Your task
From the entries that follow, copy each line containing the word "youngnick".

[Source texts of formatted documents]
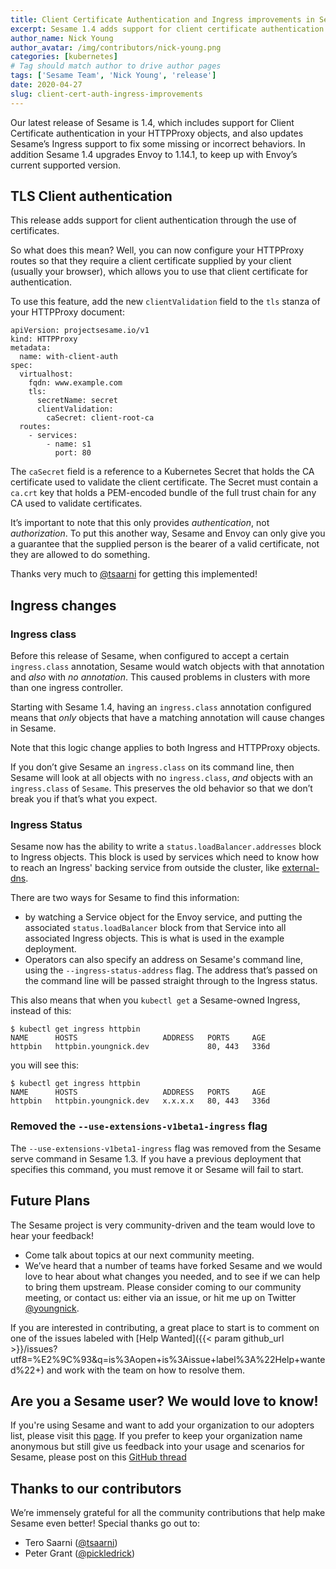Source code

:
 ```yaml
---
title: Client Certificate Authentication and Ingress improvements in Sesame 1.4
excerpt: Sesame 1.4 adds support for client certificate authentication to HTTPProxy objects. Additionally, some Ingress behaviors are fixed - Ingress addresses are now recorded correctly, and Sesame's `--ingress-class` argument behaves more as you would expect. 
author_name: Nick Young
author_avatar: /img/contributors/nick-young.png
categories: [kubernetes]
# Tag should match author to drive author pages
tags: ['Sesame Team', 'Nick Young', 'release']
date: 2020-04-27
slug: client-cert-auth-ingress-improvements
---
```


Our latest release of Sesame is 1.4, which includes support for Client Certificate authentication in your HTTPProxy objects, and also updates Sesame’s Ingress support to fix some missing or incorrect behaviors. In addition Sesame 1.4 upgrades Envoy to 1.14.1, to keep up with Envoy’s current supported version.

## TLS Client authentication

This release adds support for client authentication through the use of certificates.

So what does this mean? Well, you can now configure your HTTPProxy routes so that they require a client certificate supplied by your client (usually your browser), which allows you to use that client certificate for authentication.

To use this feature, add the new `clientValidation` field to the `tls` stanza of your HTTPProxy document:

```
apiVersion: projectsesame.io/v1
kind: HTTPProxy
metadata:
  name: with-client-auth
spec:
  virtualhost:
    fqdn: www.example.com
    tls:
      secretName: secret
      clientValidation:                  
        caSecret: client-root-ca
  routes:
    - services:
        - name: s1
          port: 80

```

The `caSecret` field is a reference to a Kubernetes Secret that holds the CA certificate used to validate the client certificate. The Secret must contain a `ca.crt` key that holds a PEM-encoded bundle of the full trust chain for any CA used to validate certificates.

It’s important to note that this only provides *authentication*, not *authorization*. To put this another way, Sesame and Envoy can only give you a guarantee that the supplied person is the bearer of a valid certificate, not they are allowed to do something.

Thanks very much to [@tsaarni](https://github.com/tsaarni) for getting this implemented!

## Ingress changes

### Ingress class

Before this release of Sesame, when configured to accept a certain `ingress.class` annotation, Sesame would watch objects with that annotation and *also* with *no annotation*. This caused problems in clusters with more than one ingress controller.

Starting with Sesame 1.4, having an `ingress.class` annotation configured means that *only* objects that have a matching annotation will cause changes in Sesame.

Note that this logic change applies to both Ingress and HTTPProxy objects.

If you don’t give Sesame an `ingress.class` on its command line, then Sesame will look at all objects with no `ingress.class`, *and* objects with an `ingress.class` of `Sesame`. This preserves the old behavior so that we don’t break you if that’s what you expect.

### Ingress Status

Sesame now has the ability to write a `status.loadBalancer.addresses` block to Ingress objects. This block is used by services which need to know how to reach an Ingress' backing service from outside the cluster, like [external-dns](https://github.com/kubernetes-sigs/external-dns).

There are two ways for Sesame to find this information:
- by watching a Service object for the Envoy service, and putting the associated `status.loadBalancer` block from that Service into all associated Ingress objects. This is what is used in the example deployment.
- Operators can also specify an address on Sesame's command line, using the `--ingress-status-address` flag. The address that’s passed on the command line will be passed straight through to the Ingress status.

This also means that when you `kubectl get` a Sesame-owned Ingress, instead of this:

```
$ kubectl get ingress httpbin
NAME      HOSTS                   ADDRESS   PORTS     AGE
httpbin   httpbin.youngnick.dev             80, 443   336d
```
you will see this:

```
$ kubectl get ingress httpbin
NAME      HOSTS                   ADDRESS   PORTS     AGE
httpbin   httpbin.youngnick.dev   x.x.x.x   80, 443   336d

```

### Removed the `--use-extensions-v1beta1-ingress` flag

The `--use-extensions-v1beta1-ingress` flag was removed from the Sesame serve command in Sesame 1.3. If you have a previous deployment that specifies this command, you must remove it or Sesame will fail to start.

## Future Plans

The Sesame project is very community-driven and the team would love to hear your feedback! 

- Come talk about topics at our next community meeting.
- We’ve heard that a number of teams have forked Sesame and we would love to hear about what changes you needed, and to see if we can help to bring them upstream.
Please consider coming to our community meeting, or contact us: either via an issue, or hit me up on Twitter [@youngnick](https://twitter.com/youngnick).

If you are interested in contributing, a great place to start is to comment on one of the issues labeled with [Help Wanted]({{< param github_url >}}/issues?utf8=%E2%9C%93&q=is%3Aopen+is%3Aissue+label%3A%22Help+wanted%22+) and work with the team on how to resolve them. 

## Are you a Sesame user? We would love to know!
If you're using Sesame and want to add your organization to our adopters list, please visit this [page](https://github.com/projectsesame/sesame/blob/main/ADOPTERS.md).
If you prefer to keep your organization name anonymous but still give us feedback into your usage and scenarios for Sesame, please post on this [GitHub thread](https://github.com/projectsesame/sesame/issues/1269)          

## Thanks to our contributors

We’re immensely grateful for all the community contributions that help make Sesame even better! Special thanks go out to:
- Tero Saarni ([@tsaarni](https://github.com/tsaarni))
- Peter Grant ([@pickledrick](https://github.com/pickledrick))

---

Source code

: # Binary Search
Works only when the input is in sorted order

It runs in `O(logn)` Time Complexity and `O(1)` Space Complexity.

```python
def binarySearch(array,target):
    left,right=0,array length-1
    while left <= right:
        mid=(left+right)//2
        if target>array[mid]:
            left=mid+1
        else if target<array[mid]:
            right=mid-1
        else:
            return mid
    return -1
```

...

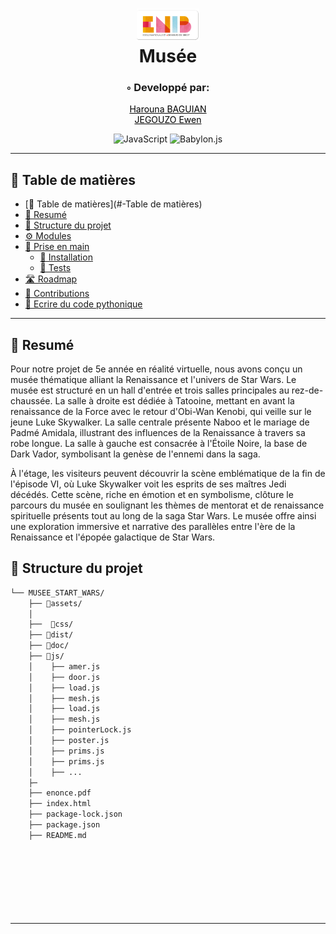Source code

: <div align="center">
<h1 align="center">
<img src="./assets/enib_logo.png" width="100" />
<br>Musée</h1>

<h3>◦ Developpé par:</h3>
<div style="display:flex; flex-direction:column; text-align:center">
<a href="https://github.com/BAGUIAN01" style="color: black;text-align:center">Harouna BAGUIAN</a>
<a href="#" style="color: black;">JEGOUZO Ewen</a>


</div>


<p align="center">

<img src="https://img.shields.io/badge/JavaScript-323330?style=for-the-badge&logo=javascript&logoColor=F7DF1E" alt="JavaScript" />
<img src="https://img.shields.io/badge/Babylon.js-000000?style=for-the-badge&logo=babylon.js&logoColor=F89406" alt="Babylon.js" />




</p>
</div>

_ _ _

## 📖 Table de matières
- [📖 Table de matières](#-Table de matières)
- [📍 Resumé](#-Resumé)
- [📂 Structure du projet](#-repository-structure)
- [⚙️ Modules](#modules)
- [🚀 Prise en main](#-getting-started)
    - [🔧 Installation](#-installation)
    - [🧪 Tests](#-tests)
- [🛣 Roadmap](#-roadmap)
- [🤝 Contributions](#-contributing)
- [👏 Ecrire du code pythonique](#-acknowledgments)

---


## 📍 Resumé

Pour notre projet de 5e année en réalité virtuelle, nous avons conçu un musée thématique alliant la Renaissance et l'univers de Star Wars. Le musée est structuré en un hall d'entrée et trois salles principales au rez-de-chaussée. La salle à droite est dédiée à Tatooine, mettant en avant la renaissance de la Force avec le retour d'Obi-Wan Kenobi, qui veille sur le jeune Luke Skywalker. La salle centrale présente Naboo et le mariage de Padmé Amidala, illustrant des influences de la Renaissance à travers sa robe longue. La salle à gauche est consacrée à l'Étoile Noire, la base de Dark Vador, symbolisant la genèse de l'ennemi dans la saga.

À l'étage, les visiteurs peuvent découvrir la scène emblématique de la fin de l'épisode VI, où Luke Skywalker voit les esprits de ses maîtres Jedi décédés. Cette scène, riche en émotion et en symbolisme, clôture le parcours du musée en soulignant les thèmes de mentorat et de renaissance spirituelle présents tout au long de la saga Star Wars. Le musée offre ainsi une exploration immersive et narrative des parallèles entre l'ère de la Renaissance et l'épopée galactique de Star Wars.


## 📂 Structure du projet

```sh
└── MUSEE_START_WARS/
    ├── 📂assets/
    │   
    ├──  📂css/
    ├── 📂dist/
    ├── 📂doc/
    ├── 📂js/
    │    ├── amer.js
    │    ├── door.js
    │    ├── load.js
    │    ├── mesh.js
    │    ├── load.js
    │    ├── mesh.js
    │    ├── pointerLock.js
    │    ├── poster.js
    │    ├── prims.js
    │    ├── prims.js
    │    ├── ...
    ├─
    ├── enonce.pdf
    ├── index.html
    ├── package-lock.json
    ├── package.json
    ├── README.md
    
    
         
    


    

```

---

Exercise response
httpbin   httpbin.youngnick.dev             80, 443   336d
httpbin   httpbin.youngnick.dev   x.x.x.x   80, 443   336d
Please consider coming to our community meeting, or contact us: either via an issue, or hit me up on Twitter [@youngnick](https://twitter.com/youngnick).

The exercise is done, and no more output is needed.